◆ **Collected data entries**
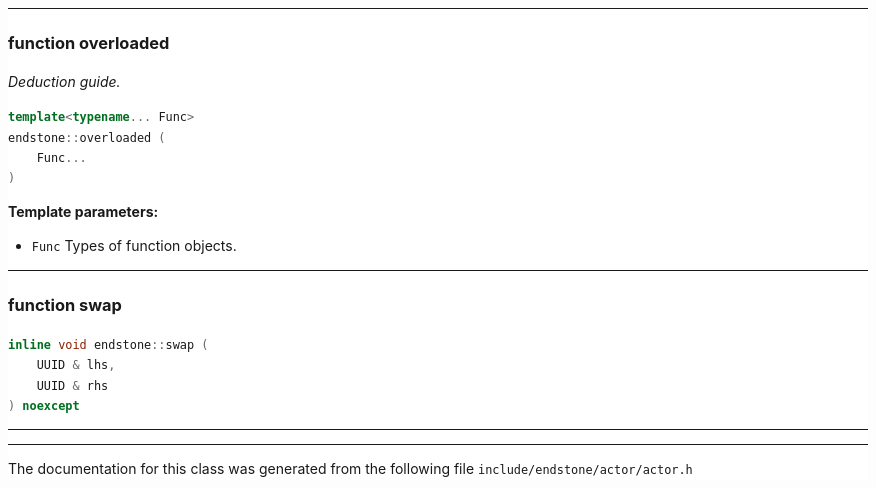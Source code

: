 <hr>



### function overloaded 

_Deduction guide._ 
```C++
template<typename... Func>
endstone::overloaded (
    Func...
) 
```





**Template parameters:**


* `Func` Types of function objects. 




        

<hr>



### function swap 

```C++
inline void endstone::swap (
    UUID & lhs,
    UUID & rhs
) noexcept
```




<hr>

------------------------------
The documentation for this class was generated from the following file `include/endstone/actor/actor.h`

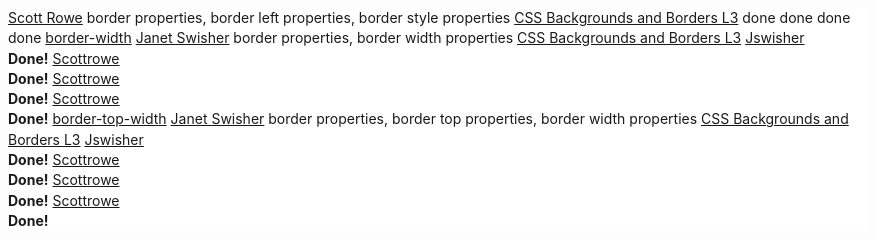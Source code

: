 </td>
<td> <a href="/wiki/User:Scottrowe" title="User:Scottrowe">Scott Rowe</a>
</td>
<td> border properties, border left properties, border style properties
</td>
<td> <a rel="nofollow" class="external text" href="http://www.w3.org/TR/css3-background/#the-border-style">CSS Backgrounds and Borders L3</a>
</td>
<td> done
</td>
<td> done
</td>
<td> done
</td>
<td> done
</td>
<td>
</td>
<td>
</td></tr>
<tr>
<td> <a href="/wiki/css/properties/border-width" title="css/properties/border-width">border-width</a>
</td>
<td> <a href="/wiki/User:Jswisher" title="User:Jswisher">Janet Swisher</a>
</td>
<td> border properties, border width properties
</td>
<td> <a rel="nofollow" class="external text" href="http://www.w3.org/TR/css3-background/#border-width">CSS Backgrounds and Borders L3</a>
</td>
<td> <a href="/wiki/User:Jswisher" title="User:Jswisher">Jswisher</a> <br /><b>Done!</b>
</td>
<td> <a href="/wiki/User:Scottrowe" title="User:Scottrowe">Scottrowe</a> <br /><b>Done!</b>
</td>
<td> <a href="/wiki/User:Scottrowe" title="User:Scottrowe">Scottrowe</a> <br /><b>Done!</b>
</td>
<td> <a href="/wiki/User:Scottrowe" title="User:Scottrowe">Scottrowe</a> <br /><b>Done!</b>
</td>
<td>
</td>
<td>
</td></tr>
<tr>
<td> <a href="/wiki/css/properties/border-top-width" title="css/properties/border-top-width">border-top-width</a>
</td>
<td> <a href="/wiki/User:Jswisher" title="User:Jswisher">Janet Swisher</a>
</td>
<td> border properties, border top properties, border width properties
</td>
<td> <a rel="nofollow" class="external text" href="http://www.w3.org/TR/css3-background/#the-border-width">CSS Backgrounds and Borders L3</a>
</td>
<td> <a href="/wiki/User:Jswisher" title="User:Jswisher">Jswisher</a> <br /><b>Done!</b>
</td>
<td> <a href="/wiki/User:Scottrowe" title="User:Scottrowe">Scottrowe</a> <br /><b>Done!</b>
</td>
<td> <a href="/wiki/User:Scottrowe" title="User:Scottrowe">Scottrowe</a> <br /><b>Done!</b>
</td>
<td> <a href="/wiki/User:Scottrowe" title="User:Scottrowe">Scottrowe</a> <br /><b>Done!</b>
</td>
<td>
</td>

◆ **What is needed**
Leave the pictures out and write out every entry exactly as given.

◆ **Solved problem**
Source code

: <hr>



### function overloaded 

_Deduction guide._ 
```C++
template<typename... Func>
endstone::overloaded (
    Func...
) 
```





**Template parameters:**


* `Func` Types of function objects. 




        

<hr>



### function swap 

```C++
inline void endstone::swap (
    UUID & lhs,
    UUID & rhs
) noexcept
```




<hr>

------------------------------
The documentation for this class was generated from the following file `include/endstone/actor/actor.h`

Source code

: </td>
<td> <a href="/wiki/User:Scottrowe" title="User:Scottrowe">Scott Rowe</a>
</td>
<td> border properties, border left properties, border style properties
</td>
<td> <a rel="nofollow" class="external text" href="http://www.w3.org/TR/css3-background/#the-border-style">CSS Backgrounds and Borders L3</a>
</td>
<td> done
</td>
<td> done
</td>
<td> done
</td>
<td> done
</td>
<td>
</td>
<td>
</td></tr>
<tr>
<td> <a href="/wiki/css/properties/border-width" title="css/properties/border-width">border-width</a>
</td>
<td> <a href="/wiki/User:Jswisher" title="User:Jswisher">Janet Swisher</a>
</td>
<td> border properties, border width properties
</td>
<td> <a rel="nofollow" class="external text" href="http://www.w3.org/TR/css3-background/#border-width">CSS Backgrounds and Borders L3</a>
</td>
<td> <a href="/wiki/User:Jswisher" title="User:Jswisher">Jswisher</a> <br /><b>Done!</b>
</td>
<td> <a href="/wiki/User:Scottrowe" title="User:Scottrowe">Scottrowe</a> <br /><b>Done!</b>
</td>
<td> <a href="/wiki/User:Scottrowe" title="User:Scottrowe">Scottrowe</a> <br /><b>Done!</b>
</td>
<td> <a href="/wiki/User:Scottrowe" title="User:Scottrowe">Scottrowe</a> <br /><b>Done!</b>
</td>
<td>
</td>
<td>
</td></tr>
<tr>
<td> <a href="/wiki/css/properties/border-top-width" title="css/properties/border-top-width">border-top-width</a>
</td>
<td> <a href="/wiki/User:Jswisher" title="User:Jswisher">Janet Swisher</a>
</td>
<td> border properties, border top properties, border width properties
</td>
<td> <a rel="nofollow" class="external text" href="http://www.w3.org/TR/css3-background/#the-border-width">CSS Backgrounds and Borders L3</a>
</td>
<td> <a href="/wiki/User:Jswisher" title="User:Jswisher">Jswisher</a> <br /><b>Done!</b>
</td>
<td> <a href="/wiki/User:Scottrowe" title="User:Scottrowe">Scottrowe</a> <br /><b>Done!</b>
</td>
<td> <a href="/wiki/User:Scottrowe" title="User:Scottrowe">Scottrowe</a> <br /><b>Done!</b>
</td>
<td> <a href="/wiki/User:Scottrowe" title="User:Scottrowe">Scottrowe</a> <br /><b>Done!</b>
</td>
<td>
</td>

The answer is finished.